Yakoaan NFT fraud detection startup, has raised $4.8 million to build tools to combat intellectual property fraud on web3, the company exclusively told TechCrunch.
One of the most common attacks Yakoa sees is people making copies of NFTs and claiming them as their own work, said Andrew Dworschak, the startup’s co-founder.
Yakoa provides tools and an indexer that detects copying or likely infringement in original NFTs, ranging from outright counterfeiting to partial or stylistic counterfeiting, which will then notify platforms, brands or creators of these fraudulent activities.
The funding round was led by Collab+Currency, Volt Capital, and Brevan Howard Digital, with participation from Data Community Fund, Alliance DAO, Uniswap Labs Ventures, Orange DAO, Time Zero Capital, gmjp, Sunset Ventures, and FAST by GETTYLAB, as well as like angel investors.
The capital will be used to grow its machine learning and data engineering teams internally, according to Graham Robinson, co-founder of Yakoa.

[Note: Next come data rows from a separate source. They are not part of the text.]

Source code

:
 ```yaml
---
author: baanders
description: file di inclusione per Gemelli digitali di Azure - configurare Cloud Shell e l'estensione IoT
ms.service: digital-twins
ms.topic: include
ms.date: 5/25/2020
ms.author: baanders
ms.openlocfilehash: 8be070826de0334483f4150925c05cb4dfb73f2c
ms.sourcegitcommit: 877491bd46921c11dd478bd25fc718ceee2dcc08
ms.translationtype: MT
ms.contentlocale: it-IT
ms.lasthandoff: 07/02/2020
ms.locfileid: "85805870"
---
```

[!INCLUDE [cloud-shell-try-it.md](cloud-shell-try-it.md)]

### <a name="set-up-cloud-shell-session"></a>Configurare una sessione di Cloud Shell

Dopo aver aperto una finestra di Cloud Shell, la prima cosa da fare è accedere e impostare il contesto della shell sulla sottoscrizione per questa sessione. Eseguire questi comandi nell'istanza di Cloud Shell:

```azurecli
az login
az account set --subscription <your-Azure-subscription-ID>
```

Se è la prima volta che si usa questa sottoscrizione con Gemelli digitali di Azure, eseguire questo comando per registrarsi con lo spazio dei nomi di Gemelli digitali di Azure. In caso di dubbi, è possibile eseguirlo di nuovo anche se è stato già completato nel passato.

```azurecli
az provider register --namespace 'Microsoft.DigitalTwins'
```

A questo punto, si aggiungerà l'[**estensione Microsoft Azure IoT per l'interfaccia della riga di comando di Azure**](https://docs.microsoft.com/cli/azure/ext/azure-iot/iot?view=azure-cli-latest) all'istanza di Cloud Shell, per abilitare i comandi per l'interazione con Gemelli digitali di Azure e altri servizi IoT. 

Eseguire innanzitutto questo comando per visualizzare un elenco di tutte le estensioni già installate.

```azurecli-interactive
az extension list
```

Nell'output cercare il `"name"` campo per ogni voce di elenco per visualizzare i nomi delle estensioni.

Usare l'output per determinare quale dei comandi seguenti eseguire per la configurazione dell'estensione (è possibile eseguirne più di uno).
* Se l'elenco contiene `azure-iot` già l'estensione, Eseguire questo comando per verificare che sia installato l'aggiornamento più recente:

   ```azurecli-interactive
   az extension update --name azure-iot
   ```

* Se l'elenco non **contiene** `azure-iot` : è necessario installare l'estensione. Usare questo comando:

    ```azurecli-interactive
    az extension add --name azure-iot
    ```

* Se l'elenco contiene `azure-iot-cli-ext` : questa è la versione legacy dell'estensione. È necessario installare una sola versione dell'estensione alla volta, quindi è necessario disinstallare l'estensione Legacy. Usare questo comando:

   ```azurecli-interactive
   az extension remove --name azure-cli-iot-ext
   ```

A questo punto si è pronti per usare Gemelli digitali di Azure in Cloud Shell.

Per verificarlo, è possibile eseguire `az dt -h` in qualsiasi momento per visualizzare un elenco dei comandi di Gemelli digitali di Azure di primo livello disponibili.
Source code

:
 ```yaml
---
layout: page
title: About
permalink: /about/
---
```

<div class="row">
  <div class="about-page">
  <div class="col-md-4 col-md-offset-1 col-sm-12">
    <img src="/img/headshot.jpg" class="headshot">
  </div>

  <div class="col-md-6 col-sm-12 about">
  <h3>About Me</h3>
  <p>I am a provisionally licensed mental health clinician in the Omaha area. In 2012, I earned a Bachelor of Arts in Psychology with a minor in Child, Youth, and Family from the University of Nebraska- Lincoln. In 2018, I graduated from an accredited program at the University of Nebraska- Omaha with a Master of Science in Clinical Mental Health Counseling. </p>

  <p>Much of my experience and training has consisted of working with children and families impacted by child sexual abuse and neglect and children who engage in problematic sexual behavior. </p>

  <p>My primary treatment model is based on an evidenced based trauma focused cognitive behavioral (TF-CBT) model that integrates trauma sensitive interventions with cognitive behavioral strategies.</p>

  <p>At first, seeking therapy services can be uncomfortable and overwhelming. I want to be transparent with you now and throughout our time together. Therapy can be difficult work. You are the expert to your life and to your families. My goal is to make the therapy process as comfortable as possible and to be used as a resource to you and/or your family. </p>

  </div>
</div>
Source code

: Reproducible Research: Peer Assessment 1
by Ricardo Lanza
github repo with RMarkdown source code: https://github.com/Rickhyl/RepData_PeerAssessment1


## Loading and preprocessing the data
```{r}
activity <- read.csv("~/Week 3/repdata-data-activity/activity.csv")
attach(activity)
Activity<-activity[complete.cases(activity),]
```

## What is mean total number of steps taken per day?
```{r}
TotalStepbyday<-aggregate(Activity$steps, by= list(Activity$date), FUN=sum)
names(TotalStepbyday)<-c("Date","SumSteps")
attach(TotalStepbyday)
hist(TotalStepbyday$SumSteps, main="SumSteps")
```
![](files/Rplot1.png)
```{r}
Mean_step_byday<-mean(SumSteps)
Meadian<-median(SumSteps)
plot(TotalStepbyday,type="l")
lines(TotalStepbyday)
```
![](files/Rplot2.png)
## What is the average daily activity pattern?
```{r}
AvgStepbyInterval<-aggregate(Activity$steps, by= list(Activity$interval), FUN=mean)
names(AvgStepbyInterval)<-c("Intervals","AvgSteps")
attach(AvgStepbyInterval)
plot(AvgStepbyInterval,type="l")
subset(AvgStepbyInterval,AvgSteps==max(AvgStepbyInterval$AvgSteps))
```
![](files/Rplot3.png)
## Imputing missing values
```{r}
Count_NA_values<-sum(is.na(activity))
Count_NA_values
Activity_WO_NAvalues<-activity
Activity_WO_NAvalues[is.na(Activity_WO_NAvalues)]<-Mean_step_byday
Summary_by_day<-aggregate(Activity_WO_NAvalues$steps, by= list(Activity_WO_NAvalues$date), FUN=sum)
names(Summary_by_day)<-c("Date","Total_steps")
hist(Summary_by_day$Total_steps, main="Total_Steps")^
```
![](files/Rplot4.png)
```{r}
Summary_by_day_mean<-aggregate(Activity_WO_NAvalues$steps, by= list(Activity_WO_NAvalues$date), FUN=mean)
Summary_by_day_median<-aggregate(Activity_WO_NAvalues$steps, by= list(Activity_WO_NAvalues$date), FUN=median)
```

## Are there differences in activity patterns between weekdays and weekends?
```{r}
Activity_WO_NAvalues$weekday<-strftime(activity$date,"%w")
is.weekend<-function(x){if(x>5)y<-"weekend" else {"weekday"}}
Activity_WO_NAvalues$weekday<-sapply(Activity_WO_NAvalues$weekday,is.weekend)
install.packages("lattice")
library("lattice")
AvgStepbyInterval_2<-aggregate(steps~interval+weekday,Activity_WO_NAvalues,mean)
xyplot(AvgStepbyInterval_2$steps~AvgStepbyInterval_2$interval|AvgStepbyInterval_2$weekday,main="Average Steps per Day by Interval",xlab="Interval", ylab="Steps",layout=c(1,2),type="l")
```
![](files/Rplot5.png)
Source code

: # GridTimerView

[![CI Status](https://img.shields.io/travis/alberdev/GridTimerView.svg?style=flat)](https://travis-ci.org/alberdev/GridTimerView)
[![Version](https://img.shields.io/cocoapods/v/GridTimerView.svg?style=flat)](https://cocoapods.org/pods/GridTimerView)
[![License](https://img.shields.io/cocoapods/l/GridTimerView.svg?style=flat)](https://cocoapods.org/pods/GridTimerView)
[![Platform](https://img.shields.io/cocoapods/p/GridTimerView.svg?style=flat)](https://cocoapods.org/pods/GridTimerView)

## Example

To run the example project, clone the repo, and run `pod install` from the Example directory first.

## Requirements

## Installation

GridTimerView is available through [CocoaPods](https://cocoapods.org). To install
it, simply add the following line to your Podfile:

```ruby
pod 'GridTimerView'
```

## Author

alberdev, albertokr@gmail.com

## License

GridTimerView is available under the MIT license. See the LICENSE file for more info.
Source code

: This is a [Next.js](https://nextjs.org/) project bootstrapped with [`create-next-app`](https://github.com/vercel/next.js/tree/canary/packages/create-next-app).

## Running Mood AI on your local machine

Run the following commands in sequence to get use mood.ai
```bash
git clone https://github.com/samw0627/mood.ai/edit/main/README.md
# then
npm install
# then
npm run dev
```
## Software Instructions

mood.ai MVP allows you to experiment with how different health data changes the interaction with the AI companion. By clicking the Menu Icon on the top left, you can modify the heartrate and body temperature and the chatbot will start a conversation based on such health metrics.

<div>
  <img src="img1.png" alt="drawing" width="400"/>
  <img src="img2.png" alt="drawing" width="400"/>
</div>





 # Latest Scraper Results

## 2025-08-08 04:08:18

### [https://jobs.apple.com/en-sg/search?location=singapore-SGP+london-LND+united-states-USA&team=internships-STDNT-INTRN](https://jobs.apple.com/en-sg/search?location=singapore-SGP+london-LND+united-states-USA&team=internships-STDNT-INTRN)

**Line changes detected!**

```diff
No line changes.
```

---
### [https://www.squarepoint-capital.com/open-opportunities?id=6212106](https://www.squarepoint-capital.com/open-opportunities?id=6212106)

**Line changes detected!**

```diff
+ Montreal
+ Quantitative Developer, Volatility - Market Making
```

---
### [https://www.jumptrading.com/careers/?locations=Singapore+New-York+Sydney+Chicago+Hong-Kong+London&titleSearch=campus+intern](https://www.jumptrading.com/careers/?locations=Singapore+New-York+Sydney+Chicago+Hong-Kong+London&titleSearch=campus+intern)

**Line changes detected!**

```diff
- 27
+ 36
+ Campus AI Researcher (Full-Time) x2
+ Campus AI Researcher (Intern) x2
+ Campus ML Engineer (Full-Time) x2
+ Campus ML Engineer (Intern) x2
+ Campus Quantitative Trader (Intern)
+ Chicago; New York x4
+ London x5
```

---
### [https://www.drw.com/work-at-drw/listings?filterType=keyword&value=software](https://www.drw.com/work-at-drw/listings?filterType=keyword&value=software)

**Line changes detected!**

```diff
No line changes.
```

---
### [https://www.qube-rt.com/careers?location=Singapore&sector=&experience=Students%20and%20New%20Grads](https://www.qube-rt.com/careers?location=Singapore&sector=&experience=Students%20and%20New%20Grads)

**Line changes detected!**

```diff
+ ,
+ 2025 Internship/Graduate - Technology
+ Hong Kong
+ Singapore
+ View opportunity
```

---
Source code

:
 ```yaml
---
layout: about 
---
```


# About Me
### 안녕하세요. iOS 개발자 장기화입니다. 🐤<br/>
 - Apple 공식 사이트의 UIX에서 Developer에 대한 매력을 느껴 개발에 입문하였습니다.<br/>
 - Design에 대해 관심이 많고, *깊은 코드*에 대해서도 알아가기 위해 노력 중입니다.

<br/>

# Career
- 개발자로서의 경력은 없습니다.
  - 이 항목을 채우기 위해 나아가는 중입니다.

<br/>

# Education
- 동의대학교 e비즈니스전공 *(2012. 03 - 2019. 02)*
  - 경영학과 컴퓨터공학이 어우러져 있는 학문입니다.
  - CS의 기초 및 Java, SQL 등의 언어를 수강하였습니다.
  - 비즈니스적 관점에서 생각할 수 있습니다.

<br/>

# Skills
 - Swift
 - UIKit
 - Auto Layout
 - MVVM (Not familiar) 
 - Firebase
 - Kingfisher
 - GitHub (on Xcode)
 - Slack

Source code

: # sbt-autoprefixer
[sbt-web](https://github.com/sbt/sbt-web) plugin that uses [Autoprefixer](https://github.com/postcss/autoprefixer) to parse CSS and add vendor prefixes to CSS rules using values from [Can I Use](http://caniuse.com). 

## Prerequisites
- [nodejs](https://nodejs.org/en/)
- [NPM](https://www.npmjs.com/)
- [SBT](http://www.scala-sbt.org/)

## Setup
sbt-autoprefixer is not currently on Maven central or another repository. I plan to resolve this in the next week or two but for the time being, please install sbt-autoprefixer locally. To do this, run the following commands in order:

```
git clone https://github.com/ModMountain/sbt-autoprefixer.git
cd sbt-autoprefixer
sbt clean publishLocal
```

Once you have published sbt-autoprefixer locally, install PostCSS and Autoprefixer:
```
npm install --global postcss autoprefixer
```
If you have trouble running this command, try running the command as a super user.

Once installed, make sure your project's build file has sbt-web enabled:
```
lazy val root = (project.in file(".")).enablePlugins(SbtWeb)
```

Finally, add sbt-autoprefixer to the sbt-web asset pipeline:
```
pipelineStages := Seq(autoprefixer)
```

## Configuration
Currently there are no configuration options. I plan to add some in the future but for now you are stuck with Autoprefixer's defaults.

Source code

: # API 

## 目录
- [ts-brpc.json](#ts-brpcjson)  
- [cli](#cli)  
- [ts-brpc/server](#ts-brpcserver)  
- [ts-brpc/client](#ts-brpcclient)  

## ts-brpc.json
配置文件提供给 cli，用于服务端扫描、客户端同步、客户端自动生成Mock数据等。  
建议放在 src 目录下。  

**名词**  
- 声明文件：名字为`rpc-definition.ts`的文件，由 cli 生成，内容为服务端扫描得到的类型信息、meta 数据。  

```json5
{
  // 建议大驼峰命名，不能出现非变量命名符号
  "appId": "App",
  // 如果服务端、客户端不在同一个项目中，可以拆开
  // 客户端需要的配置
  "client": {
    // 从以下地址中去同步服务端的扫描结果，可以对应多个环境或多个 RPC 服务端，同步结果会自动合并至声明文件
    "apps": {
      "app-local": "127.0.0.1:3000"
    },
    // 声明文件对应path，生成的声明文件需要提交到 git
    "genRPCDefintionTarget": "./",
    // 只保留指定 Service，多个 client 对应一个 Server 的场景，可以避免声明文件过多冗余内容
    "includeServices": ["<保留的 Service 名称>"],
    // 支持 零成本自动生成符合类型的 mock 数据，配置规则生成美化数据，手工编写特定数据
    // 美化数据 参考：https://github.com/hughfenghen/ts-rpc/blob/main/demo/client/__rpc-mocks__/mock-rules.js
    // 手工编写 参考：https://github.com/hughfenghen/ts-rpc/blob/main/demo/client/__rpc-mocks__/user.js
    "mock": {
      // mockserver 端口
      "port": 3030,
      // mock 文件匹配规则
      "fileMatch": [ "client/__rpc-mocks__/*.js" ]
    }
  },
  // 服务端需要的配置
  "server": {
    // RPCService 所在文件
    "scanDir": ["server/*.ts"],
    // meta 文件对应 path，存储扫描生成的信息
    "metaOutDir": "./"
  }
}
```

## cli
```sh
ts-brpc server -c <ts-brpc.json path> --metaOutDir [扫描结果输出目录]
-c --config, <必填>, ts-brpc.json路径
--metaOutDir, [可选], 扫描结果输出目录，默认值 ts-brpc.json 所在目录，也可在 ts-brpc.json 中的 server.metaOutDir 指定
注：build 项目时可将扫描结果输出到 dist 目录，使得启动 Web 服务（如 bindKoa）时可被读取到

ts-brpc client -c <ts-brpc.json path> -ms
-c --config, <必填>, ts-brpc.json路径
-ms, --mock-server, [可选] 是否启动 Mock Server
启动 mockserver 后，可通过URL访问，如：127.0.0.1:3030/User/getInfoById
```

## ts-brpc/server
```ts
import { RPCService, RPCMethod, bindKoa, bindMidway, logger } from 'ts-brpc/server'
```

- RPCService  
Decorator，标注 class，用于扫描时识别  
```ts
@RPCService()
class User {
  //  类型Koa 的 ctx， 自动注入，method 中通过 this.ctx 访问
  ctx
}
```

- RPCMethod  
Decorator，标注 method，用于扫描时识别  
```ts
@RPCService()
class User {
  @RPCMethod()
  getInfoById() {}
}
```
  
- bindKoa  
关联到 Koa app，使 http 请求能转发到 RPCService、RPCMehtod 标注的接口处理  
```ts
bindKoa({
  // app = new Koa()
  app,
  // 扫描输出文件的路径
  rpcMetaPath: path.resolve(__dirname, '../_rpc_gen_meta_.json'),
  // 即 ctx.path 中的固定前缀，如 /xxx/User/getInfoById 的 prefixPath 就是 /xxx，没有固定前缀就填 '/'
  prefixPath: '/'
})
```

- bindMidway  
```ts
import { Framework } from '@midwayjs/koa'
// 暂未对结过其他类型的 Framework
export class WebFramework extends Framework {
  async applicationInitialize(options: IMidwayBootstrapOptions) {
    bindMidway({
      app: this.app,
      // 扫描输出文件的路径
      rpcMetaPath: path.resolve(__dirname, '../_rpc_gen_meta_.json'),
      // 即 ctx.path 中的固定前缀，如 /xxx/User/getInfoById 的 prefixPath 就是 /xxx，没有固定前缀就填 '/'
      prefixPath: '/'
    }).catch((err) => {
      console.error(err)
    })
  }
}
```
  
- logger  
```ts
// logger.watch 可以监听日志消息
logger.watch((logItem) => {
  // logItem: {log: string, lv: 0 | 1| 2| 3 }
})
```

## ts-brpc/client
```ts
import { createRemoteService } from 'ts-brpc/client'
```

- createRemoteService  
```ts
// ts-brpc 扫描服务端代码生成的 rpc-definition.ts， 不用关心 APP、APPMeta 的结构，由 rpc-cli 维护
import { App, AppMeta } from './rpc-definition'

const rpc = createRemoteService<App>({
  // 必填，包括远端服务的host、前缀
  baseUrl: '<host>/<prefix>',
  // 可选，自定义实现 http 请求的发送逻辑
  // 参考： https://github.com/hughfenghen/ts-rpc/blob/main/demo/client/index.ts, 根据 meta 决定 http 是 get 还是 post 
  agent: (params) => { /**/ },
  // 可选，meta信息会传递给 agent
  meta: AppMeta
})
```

The platform identifies the first existence of an NFT on various blockchains such as Ethereum, Solana, Avalanche, Polygon, and more.
“In terms of blockchains, having every blockchain is on our roadmap,” Dworschak said. “The belief we have is that it doesn’t matter where you coin IP or post an address, what matters is that it’s publicly verifiable.”
Anyone can make “quick money with anyone,” Dworschak said. “It’s really hard to protect against these things because there are so many assets. In some cases [fraudsters are] photoshopping and cropping or changing colors, when in fact they are using someone else’s IP.”
“When we do an attribution search, we try to figure out where an asset might be derived from and give as much information as we can,” Dworschak said. “Two assets can be similar and not fraudulent and that is entirely appropriate. There are a lot of edge cases that we need to look at and others that arise similarly and some use cases that we take as a platform and give people the opportunity to register their opinion.”
“The entire ecosystem is open and we want to continue to make sure that it stays that way,” Robinson said. “We are trying to create the tools for the industry to use and for them to use in their environment.”
The name Yakoa comes from the saying “A-OKAY,” but backwards, Dworschak said. “When he uses the blockchain, he wants to make sure it’s ‘A-OK’, which is why we call it that.”
Today, the NFT market “has already shown great potential,” Dworschak said. “He has created asset types that are not tied to a specific platform allowing creators to publish their assets and trade them freely across platforms. It is a completely new method of trading and it will be extended to what is unimaginable today.”
Long-term fraud protection will be something that can be run on the backend of the platforms, Robinson said. “There are a lot of services that can start from this IP protection.”